More recently, following the increasing demand for energy from renewable sources and the rapid development of the offshore wind technology, attention was also paid to the design and analysis of stationkeeping systems for FOWTs deployed on intermediate and deep-water depths. Most of past research activities in this field focused on the design and optimization of mooring systems, with the main aim of reducing the installation costs of wind farms and making the offshore wind energy sector more competitive on the international market, in terms of the levelized cost of energy. Particularly, Brommundt et al. [9] provided a frequency-domain tool for the optimization of mooring systems and applied it to a reference semisubmersible tri-floater support structure deployed on two different water depths, namely 75 and 330 m. Benassai et al. [10,11] carried out a benchmark study, devoted to investigating the incidence of the main design parameters, namely the number and type of mooring lines, on the total weight of the stationkeeping system at different water depths. Kim et al. [12] designed the stationkeeping system for an FOWT, deployed in the Jeju offshore basin. Hall and Goupee [13] introduced a lumped-mass mooring line model for FOWTs and validated it against a set of experimental tests on a tri-floater platform. Campanile et al. [14] focused on the design of mooring systems for FOWTs to be deployed on intermediate water depths and furnished some suggestions to reduce the weight of the stationkeeping system from the preliminary design phase.

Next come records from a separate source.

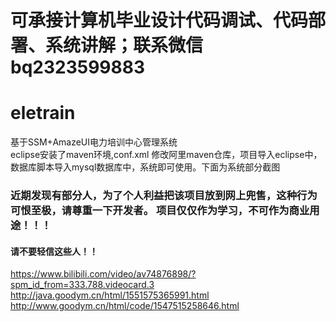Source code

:<h1>可承接计算机毕业设计代码调试、代码部署、系统讲解；联系微信 bq2323599883</h1>

# eletrain
   基于SSM+AmazeUI电力培训中心管理系统<br/>
   eclipse安装了maven环境,conf.xml 修改阿里maven仓库，项目导入eclipse中，数据库脚本导入mysql数据库中，系统即可使用。下面为系统部分截图<br/>

### 近期发现有部分人，为了个人利益把该项目放到网上兜售，这种行为可恨至极，请尊重一下开发者。 项目仅仅作为学习，不可作为商业用途！！！

#### 请不要轻信这些人！！

https://www.bilibili.com/video/av74876898/?spm_id_from=333.788.videocard.3
http://java.goodym.cn/html/1551575365991.html <br/>
http://www.goodym.cn/html/code/1547515258646.html
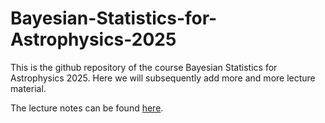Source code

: # Bayesian-Statistics-for-Astrophysics-2025

This is the github repository of the course Bayesian Statistics for Astrophysics 2025. Here we will subsequently add more and more lecture material.

The lecture notes can be found [here](<https://bayesian-statistics-for-astrophysics-2025.readthedocs.io/en/latest/>).</br>
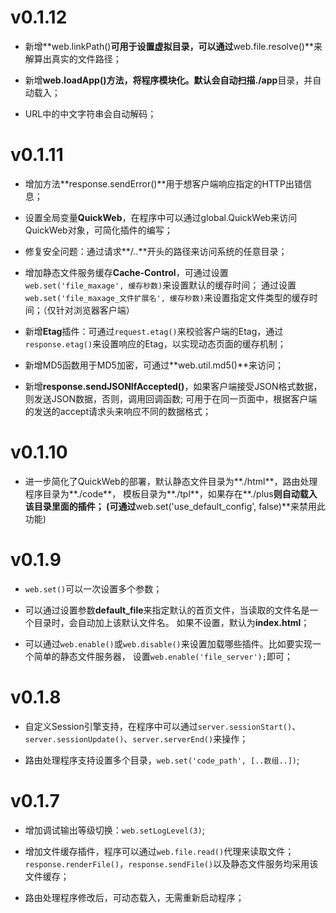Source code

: v0.1.12
=========

* 新增**web.linkPath()**可用于设置虚拟目录，可以通过**web.file.resolve()**来解算出真实的文件路径；

* 新增**web.loadApp()**方法，将程序模块化。默认会自动扫描**./app**目录，并自动载入；

* URL中的中文字符串会自动解码；


v0.1.11
=========

* 增加方法**response.sendError()**用于想客户端响应指定的HTTP出错信息；

* 设置全局变量**QuickWeb**，在程序中可以通过global.QuickWeb来访问QuickWeb对象，可简化插件的编写；

* 修复安全问题：通过请求**/..**开头的路径来访问系统的任意目录；

* 增加静态文件服务缓存**Cache-Control**，可通过设置`web.set('file_maxage', 缓存秒数)`来设置默认的缓存时间；
通过设置`web.set('file_maxage_文件扩展名', 缓存秒数)`来设置指定文件类型的缓存时间；（仅针对浏览器客户端）

* 新增**Etag**插件：可通过`request.etag()`来校验客户端的Etag，通过`response.etag()`来设置响应的Etag，以实现动态页面的缓存机制；

* 新增MD5函数用于MD5加密，可通过**web.util.md5()**来访问；

* 新增**response.sendJSONIfAccepted()**，如果客户端接受JSON格式数据，则发送JSON数据，否则，调用回调函数;
可用于在同一页面中，根据客户端的发送的accept请求头来响应不同的数据格式；


v0.1.10
=========

* 进一步简化了QuickWeb的部署，默认静态文件目录为**./html**，路由处理程序目录为**./code**，
模板目录为**./tpl**，如果存在**./plus**则自动载入该目录里面的插件；
(可通过**web.set('use_default_config', false)**来禁用此功能)


v0.1.9
=========

* `web.set()`可以一次设置多个参数；

* 可以通过设置参数**default_file**来指定默认的首页文件，当读取的文件名是一个目录时，会自动加上该默认文件名。
如果不设置，默认为**index.html**；

* 可以通过`web.enable()`或`web.disable()`来设置加载哪些插件。比如要实现一个简单的静态文件服务器，
设置`web.enable('file_server');`即可；


v0.1.8
=========

* 自定义Session引擎支持，在程序中可以通过`server.sessionStart()`、
`server.sessionUpdate()`、`server.serverEnd()`来操作；

* 路由处理程序支持设置多个目录，`web.set('code_path', [..数组..])`;


v0.1.7
=========

* 增加调试输出等级切换：`web.setLogLevel(3)`;

* 增加文件缓存插件，程序可以通过`web.file.read()`代理来读取文件；
`response.renderFile()`，`response.sendFile()`以及静态文件服务均采用该文件缓存；

* 路由处理程序修改后，可动态载入，无需重新启动程序；

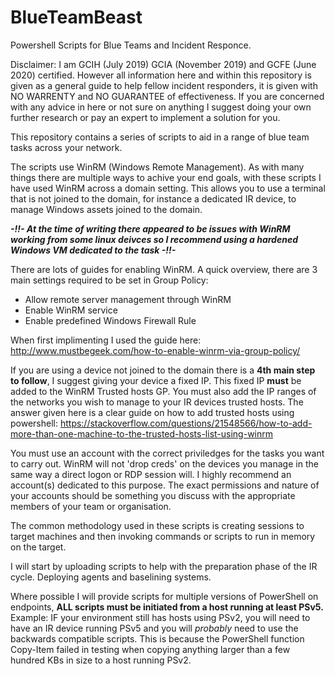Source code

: # BlueTeamBeast
Powershell Scripts for Blue Teams and Incident Responce.

Disclaimer: I am GCIH (July 2019) GCIA (November 2019) and GCFE (June 2020) certified. However all information here and within this repository is given as a general guide to help fellow incident responders, it is given with NO WARRENTY and NO GUARANTEE of effectiveness. If you are concerned with any advice in here or not sure on anything I suggest doing your own further research or pay an expert to implement a solution for you.

This repository contains a series of scripts to aid in a range of blue team tasks across your network.

The scripts use WinRM (Windows Remote Management). As with many things there are multiple ways to achive your end goals, with these scripts I have used WinRM across a domain setting. This allows you to use a terminal that is not joined to the domain, for instance a dedicated IR device, to manage Windows assets joined to the domain. 

__*-!!- At the time of writing there appeared to be issues with WinRM working from some linux deivces so I recommend using a hardened Windows VM dedicated to the task -!!-*__

There are lots of guides for enabling WinRM.
A quick overview, there are 3 main settings required to be set in Group Policy:
- Allow remote server management through WinRM
- Enable WinRM service
- Enable predefined Windows Firewall Rule

When first implimenting I used the guide here: 
<a href="http://www.mustbegeek.com/how-to-enable-winrm-via-group-policy/" target="_blank">http://www.mustbegeek.com/how-to-enable-winrm-via-group-policy/</a>

If you are using a device not joined to the domain there is a **4th main step to follow**, I suggest giving your device a fixed IP.
This fixed IP **must** be added to the WinRM Trusted hosts GP. You must also add the IP ranges of the networks you wish to manage to your IR devices trusted hosts. 
The answer given here is a clear guide on how to add trusted hosts using powershell:
<a href="https://stackoverflow.com/questions/21548566/how-to-add-more-than-one-machine-to-the-trusted-hosts-list-using-winrm" target="_blank">https://stackoverflow.com/questions/21548566/how-to-add-more-than-one-machine-to-the-trusted-hosts-list-using-winrm</a>

You must use an account with the correct priviledges for the tasks you want to carry out. WinRM will not 'drop creds' on the devices you manage in the same way a direct logon or RDP session will. I highly recommend an account(s) dedicated to this purpose. The exact permissions and nature of your accounts should be something you discuss with the appropriate members of your team or organisation.


The common methodology used in these scripts is creating sessions to target machines and then invoking commands or scripts to run in memory on the target. 

I will start by uploading scripts to help with the preparation phase of the IR cycle. Deploying agents and baselining systems.

Where possible I will provide scripts for multiple versions of PowerShell on endpoints, **ALL scripts must be initiated from a host running at least PSv5.** Example: IF your environment still has hosts using PSv2, you will need to have an IR device running PSv5 and you will *probably* need to use the backwards compatible scripts. This is because the PowerShell function Copy-Item failed in testing when copying anything larger than a few hundred KBs in size to a host running PSv2.
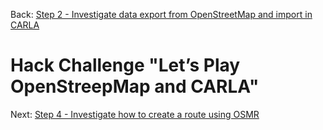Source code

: Back: [Step 2 - Investigate data export from OpenStreetMap and import in CARLA](./step-2-oh-my-osm.md)

# Hack Challenge "Let’s Play OpenStreepMap and CARLA"

Next: [Step 4 - Investigate how to create a route using OSMR](./step-4-navigate-me.md)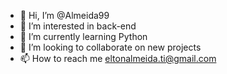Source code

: - 👋 Hi, I’m @Almeida99
- 👀 I’m interested in  back-end 
- 🌱 I’m currently learning Python
- 💞️ I’m looking to collaborate on new projects
- 📫 How to reach me eltonalmeida.ti@gmail.com

<!---
Almeida99/Almeida99 is a ✨ special ✨ repository because its `README.md` (this file) appears on your GitHub profile.
You can click the Preview link to take a look at your changes.
--->
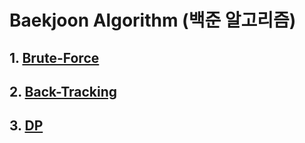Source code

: # Baekjoon Algorithm (백준 알고리즘)

## 1. [Brute-Force](https://github.com/donusKim/Algorithm/tree/master/baekjoon/Brute-Force)
## 2. [Back-Tracking](https://github.com/donusKim/Algorithm/tree/master/baekjoon/Back-Tracking)
## 3. [DP](https://github.com/donusKim/Algorithm/tree/master/baekjoon/DP)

Following this brief review about the state-of-art concerning the analysis of mooring systems for FOWTs, only few attempts were devoted to the fatigue analysis of mooring lines, as most of past research focused on the ultimate and accidental limit state design conditions for stationkeeping systems [10,11,12,13,14]. Really, the assessment of the fatigue damage in the mooring lines of FOWTs still presents some challenging issues, mainly related to the combined presence of both low- and wave-frequency stress components that, in turn, need to be separately evaluated to assess the cumulative fatigue damage in the mooring line. In this respect, the actual rules and guidelines for the design of stationkeeping systems [15] suggest the employment of the combined-spectrum approach when bimodal stress processes are expected to occur. Nevertheless, one of the main issues that arise when this method is applied is mainly due to the assessment of the low- and wave-frequency components, starting from the time history of the combined stress process. In this respect, starting from the pioneering work by Winterstein [16] in 1988, some years later Jiao and Moan [17] developed the so-called dual narrow-band method for the assessment of the fatigue damage for bimodal stress processes and this is still embodied in current rules and guidelines for the design and analysis of mooring systems [15]. In the following years, several spectral methods were developed to improve the accuracy of the fatigue assessment [18,19], when both low- and high-frequency components occur. In the last decade, improved methods were developed for bimodal Gaussian [20,21,22] and non-Gaussian processes [23,24,25,26,27,28], with the main aim of improving the accuracy of the fatigue damage assessment.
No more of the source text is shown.